2013 Women's International Super Series Hockey 9's

Tournament details
- Host country: Australia
- City: Perth
- Dates: 17–20 October 2013
- Teams: 4
- Venue: Perth Hockey Stadium

Final positions
- Champions: Australia (3rd title)
- Runner-up: Argentina
- Third place: Canada

Tournament statistics
- Matches played: 8
- Goals scored: 49 (6.13 per match)
- Top scorer: Madonna Blyth (5 goals)
- Best player: Madonna Blyth

= 2013 Women's International Super Series Hockey 9's =

The 2013 Women's International Super Series Hockey 9's was the third and final edition of the women's field hockey tournament. The tournament was held at the Perth Hockey Stadium between 17–20 October 2013 in Perth, Australia. A total of four teams competed for the title.

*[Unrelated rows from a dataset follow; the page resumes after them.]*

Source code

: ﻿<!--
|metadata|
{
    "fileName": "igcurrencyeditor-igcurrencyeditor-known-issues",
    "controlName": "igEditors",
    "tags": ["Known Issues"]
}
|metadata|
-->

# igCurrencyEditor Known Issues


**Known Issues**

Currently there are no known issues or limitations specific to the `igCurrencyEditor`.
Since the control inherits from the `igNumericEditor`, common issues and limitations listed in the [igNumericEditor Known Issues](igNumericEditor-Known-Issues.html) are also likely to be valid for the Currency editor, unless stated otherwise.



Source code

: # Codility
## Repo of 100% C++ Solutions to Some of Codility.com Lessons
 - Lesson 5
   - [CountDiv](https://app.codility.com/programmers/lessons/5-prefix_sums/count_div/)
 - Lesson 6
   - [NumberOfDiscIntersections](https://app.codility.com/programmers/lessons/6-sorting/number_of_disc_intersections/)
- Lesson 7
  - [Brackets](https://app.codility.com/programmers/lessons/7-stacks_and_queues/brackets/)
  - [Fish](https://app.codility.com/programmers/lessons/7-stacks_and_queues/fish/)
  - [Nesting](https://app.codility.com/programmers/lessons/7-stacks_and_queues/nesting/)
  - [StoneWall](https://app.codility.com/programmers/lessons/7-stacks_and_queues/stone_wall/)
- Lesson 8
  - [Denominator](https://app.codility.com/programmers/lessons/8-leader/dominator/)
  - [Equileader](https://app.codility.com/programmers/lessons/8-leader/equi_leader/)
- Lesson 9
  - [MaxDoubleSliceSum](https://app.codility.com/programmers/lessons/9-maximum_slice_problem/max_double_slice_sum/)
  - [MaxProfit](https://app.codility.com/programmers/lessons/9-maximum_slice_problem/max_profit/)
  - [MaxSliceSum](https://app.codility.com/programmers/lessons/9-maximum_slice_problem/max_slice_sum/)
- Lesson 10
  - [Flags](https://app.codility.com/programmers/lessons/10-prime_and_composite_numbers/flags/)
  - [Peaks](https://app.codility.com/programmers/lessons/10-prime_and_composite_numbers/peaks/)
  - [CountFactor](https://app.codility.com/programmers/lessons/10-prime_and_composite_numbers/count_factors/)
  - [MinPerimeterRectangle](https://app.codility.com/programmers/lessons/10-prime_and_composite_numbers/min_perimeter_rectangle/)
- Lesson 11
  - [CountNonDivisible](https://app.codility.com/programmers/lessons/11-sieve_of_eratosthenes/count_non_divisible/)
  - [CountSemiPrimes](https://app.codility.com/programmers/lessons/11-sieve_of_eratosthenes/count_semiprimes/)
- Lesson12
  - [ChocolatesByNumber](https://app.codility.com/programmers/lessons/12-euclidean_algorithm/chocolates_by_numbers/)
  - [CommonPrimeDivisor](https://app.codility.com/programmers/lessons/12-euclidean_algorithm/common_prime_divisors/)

The tournament was held alongside the men's competition.

Australia won the tournament by defeating Argentina 3–0 in the final. Canada won the bronze medal by defeating Malaysia 3–1 in the third and fourth playoff.

==Participating nations==
A total of four teams competed for the title:

==Competition rules==
The International Super Series Hockey 9's has a unique set of rules varying from standard FIH regulations.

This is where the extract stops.